EXTRACTED RECORDS below:

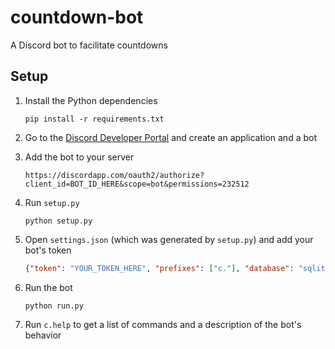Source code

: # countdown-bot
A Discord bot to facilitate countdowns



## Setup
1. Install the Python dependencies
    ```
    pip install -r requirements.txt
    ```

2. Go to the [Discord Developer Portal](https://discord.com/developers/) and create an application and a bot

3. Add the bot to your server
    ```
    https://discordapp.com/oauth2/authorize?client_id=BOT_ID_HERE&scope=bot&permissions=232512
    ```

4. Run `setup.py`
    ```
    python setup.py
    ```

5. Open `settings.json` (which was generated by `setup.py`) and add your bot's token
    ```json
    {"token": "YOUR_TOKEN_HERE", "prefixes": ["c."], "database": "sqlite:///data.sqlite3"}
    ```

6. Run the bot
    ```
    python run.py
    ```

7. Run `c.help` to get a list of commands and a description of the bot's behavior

End of EXTRACTED RECORDS.
EXTRACTED RECORDS below:

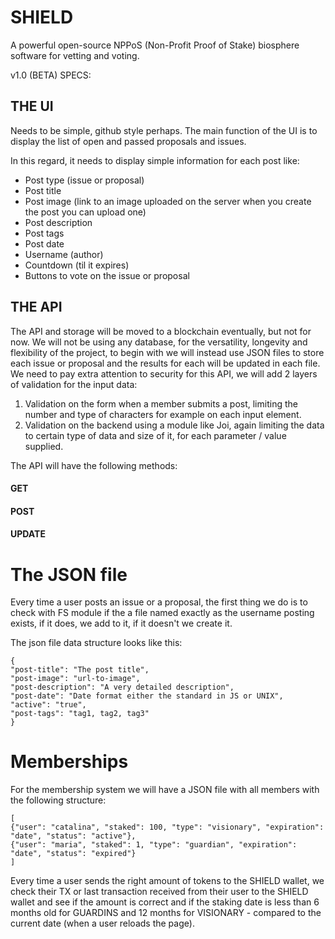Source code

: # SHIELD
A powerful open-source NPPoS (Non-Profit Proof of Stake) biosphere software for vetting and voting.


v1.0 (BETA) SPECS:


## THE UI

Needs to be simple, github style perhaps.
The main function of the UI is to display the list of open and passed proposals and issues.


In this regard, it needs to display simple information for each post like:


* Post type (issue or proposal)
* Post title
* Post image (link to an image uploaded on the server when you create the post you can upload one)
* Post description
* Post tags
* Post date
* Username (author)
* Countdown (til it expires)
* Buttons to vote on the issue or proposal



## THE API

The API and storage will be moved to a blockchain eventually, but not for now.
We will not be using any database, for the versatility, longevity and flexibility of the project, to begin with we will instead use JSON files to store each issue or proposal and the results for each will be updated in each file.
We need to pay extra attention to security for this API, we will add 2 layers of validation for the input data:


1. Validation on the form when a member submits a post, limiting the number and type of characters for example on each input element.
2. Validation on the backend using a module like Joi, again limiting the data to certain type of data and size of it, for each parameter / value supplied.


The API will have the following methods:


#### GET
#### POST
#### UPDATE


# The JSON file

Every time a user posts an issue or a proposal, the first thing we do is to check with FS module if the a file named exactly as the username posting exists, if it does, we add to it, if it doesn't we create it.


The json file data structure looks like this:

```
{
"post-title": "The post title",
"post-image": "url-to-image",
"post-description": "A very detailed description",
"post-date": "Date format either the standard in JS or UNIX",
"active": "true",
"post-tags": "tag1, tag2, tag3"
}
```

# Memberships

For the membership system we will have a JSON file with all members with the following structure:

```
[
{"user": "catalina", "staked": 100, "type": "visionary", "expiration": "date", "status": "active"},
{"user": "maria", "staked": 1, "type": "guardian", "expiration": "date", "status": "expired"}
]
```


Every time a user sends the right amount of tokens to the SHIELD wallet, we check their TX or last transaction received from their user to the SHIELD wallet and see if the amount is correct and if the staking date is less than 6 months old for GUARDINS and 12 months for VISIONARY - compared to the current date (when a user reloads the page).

End of EXTRACTED RECORDS.

■ **PROBLEM REQUIREMENTS**
Look for the word "file" throughout the material above and copy every line that has it.

■ **FINAL ANSWER**
We will not be using any database, for the versatility, longevity and flexibility of the project, to begin with we will instead use JSON files to store each issue or proposal and the results for each will be updated in each file.
# The JSON file
Every time a user posts an issue or a proposal, the first thing we do is to check with FS module if the a file named exactly as the username posting exists, if it does, we add to it, if it doesn't we create it.
The json file data structure looks like this:
For the membership system we will have a JSON file with all members with the following structure:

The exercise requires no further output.